I love teaching because it is my students who often show me ways of turning challenge into sacred action; darkness into light. Their words and deeds invite me to see the world with new eyes. To see agency when none seemed present before. For instance, at the start of the coronavirus pandemic I was talking to students about taking care of each other and how the university was approaching instructional changes. It was abundantly clear that something unusual was happening in our collected lives. Fear and anxiety were rising. One of my students made the observation: “All it takes is switching one letter to go from scared to sacred”. I was brought up short in my thinking and emotional response. Her comment offered a way to reframe my lived-experience. To be “scared” but also open to elements of the “sacred” as well. To give reverence and respect to the paradox of scared and sacred inhabiting the same space in my mind and heart.
I can follow my student’s advice and move from a state of scared isolation by looking for and engaging in experiences worthy of reverence and respect. Treating the lives of Black, Brown, and Indigenous peoples as sacred. Empowering students to fully engage their heart, mind, and hands in the sacred process of learning. Calling for justice when the sacred qualities of humanness are threatened by systems of power and oppression.
The psychiatrist, Dr. Sue Varma, who studies the impact of trauma and loneliness on mental health offers a practical framework for finding the sacred, the things that bring me alive, in the midst of being scared. She calls her structured response to isolation and suffering the four-M’s. They include: mindfulness, mastery (not perfection) of anything creative, movement of any degree, and meaningful connection—particularly helping others. In this time of COVID-19 and Black Lives Matter I can practice the four-M’s while following the guidelines of sheltering in place. Which M has the greatest appeal for you right now? Which M can help move your feelings of being scared to the possibility of seeing the sacred—worthy of reverence and respect—in your day? I’m particularly drawn to creative activities and movement. I’m sketching more images of nature and riding my bicycle to build resilience to the traumatic impacts of coronavirus. I’m questioning the ways my points of power and privilege are unconsciously supporting whiteness and the oppression of others, limiting their sacred potential.

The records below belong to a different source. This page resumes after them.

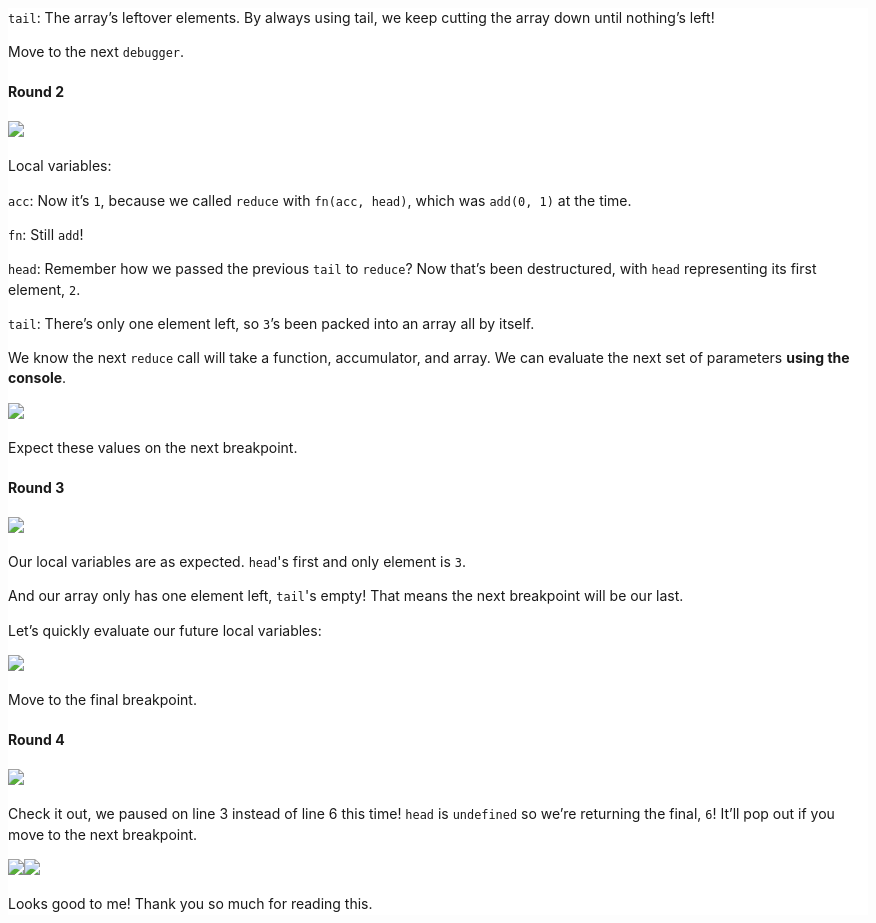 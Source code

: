 `tail`: The array’s leftover elements. By always using tail, we keep cutting the array down until nothing’s left!

Move to the next `debugger`.

#### Round 2

![](https://cdn-images-1.medium.com/max/1600/1*jYaNr_L9nJYw7N2uMMFsbQ.png)

Local variables:

`acc`: Now it’s `1`, because we called `reduce` with `fn(acc, head)`, which was `add(0, 1)` at the time.

`fn`: Still `add`!

`head`: Remember how we passed the previous `tail` to `reduce`? Now that’s been destructured, with `head` representing its first element, `2`.

`tail`: There’s only one element left, so `3`’s been packed into an array all by itself.

We know the next `reduce` call will take a function, accumulator, and array. We can evaluate the next set of parameters **using the console**.

![](https://cdn-images-1.medium.com/max/1600/1*TVD3RgN7v4FW_j8mIogckQ.png)

Expect these values on the next breakpoint.

#### Round 3

![](https://cdn-images-1.medium.com/max/1600/1*YjHE_30_rjv8s4__FNdy3g.png)

Our local variables are as expected. `head`'s first and only element is `3`.

And our array only has one element left, `tail`'s empty! That means the next breakpoint will be our last.

Let’s quickly evaluate our future local variables:

![](https://cdn-images-1.medium.com/max/1600/1*agbXBbNDXSsqYRd6aYLD7w.png)

Move to the final breakpoint.

#### Round 4

![](https://cdn-images-1.medium.com/max/1600/1*E0CAeH84AfH9JBdtposIBA.png)

Check it out, we paused on line 3 instead of line 6 this time! `head` is `undefined` so we’re returning the final, `6`! It’ll pop out if you move to the next breakpoint.

![](https://cdn-images-1.medium.com/max/1600/1*VBzXT1FLhUP0_iRPJ_QTFQ.png)![](https://cdn-images-1.medium.com/max/1600/1*ApR1Nzk791drSLLBzcq2Xw.png)

Looks good to me! Thank you so much for reading this.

What are the activities in your life that bring you alive right now? Maybe it is spending time with a child, watching them grow and change by the minute. Maybe it is the soft breathing of a pet resting by your chair or on your lap as you write. Maybe it is the opportunity to just rest, to slow down, to live into the fecund dormancy of social inaction. Maybe it is marching and calling for social justice. Perhaps what is worthy of your reverence and respect is the dismantling of power and privilege that favors the few over the diminishment of many. The poet David Whyte advises that: “sometimes it takes darkness and the sweet / confinement of your aloneness / to learn / anything or anyone / that does not bring you alive / is too small for you.” As an extrovert who relies heavily on action and social connection, I need “the sweet confinement of my aloneness” to know what is sacred, what is truly worthy of my reverence and respect. I trust that by living this moment, even in its darkness, as sacred time I will emerge into the light with a clearer sense of how education and the ways I structure learning can become sacred time to all my students.